* Instructions for the task
What is needed is each line of the data below that holds the string "optimal".

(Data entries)
[Start of section]

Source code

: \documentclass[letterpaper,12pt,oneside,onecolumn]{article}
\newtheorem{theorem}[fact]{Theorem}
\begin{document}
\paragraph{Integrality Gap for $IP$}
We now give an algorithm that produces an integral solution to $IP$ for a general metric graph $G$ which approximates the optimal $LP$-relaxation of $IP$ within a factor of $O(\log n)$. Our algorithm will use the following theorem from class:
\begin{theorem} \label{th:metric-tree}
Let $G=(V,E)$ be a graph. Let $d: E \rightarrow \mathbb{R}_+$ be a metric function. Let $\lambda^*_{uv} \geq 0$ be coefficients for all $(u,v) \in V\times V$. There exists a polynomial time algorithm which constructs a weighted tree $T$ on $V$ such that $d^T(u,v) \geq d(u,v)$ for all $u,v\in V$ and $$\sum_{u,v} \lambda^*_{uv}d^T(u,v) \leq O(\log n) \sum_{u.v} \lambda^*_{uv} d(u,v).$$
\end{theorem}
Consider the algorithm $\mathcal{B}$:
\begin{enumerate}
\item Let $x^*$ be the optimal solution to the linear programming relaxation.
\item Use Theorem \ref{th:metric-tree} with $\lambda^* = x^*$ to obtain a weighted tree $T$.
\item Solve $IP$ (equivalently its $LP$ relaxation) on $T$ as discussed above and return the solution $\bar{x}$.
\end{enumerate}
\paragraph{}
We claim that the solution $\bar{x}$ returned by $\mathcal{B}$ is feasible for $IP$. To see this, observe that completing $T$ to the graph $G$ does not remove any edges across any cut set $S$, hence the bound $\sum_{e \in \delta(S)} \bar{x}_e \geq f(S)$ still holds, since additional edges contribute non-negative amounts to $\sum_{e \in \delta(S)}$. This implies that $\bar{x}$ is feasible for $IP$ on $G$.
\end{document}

[End of section]

* Exercise answer
We now give an algorithm that produces an integral solution to $IP$ for a general metric graph $G$ which approximates the optimal $LP$-relaxation of $IP$ within a factor of $O(\log n)$. Our algorithm will use the following theorem from class:
\item Let $x^*$ be the optimal solution to the linear programming relaxation.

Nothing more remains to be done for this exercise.